Laparoscopic Heller’s Myotomy with Dor Wrap versus Pneumatic Dilatation in Treatment of Achalasia: A Prospective Randomized Study

Authors

1 Department of General Surgery, Ain Shams University, Cairo, Egypt.

2 Department of Internal Medicine, Ain Shams University, Cairo, Egypt.

Abstract

Background: There are currently two different treatment modalities available for treatment of achalsia; pneumatic dilation (PD) and Heller myotomy (HM). Both of them are focused on decreasing the LES resting pressure thereby allowing the distal esophagus to empty with the aid of gravity. Ideally, the choice between the 2 treatment options should be based upon prospective, randomized and comparative studies. Studies comparing pneumatic dilatation with rigiflex balloon and laparoscopic Heller myotomy have recently been reported. This study aims to compare the results of pneumatic dilatation versus laparoscopic Heller's myotomy combined with Dor fundoplication in cases of achalasia of the cardia to consider which group of patients should be subjected to either methods for better management.

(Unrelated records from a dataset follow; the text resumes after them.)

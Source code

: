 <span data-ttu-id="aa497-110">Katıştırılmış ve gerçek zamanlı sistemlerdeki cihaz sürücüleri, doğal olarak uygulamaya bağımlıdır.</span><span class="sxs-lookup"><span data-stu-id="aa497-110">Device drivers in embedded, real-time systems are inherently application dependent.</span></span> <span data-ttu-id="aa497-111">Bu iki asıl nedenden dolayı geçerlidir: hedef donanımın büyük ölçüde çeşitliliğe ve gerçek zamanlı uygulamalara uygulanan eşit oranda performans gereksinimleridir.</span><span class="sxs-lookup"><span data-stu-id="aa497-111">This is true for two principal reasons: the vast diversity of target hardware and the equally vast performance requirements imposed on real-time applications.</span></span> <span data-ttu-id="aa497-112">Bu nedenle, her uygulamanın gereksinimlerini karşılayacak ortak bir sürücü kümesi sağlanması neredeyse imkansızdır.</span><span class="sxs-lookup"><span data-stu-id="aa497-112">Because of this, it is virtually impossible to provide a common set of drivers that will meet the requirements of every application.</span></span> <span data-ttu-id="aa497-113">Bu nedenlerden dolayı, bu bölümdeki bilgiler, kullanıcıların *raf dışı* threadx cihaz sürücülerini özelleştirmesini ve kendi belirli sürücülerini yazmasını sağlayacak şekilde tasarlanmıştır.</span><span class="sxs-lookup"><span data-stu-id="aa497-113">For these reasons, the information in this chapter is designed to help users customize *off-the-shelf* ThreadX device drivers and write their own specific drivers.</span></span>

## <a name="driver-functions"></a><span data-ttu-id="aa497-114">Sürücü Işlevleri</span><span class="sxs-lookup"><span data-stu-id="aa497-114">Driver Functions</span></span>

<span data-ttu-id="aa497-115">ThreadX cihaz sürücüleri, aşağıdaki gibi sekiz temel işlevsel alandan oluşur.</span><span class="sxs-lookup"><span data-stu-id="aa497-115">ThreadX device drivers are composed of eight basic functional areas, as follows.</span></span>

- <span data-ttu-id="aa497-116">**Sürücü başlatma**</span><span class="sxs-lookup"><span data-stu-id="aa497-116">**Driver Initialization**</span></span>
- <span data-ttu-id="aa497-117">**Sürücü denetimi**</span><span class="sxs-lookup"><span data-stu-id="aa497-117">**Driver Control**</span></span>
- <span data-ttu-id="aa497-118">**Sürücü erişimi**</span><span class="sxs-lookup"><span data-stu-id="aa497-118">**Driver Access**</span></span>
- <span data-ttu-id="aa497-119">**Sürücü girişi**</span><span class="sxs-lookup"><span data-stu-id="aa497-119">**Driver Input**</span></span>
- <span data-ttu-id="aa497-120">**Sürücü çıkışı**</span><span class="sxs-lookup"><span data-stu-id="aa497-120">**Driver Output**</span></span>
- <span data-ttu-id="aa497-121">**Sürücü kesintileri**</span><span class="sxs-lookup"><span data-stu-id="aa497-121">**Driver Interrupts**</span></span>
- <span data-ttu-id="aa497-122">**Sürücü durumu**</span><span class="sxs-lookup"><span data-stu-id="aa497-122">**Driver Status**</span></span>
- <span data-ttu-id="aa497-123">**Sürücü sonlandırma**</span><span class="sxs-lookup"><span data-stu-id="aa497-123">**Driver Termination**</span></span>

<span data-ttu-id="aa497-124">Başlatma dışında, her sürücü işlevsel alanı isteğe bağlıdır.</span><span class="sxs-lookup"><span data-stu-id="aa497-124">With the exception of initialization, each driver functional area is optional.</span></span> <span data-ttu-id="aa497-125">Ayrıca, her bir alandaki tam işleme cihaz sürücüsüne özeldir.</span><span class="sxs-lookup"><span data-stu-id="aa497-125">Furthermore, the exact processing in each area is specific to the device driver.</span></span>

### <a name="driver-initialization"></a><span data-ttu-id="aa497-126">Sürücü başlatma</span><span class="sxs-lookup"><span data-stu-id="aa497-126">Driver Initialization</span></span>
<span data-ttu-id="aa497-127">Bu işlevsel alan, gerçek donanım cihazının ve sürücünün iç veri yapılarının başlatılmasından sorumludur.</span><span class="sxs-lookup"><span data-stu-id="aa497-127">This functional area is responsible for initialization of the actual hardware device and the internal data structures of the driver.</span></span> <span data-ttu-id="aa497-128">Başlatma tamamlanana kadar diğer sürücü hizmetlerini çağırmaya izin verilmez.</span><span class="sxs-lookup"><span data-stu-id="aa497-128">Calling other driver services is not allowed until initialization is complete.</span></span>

Methods: This study is a prospective randomized clinical trial conducted in Ain Shams University Hospitals during the period from June 2012 till October 2014. Thirty patients who were diagnosed as having achalsia were randomized into 2 groups: group A included 15 patients who underwent pneumatic dilatation and group B included 15 patients who underwent laparoscopic Heller’s myotomy. Results: The mean operative time was significantly longer in Heller’s myotomy group [99 (80-120min)] than pneumatic dilatation group [46.6(40-60min)] (P < 0.001). The mean hospital stay was significantly longer in the HM group 2.1 days than the PD group 1.1 day (P< 0.001). There was no need for conversion to open Heller’s in the HM. There was no significant difference in the incidence of intraoperative complications between both groups. There was a statistically significant lower symptom scoring in the HM group than PD group (P<0.001). Postoperative complications in the form of reflux symptoms and recurrence of achalasia symptoms were significantly lower in the HM group than the PD group (P<0.001). Conclusion: Laparoscopic cardiomyotomy was found to be superior to an endoscopic balloon dilatation strategy in the treatment of achalasia when studied during the first 12 month after treatment with special care must be taken in the future studies to laparoscopic myotomy alone as it is thought to be the best way for the management of achalasia in the future.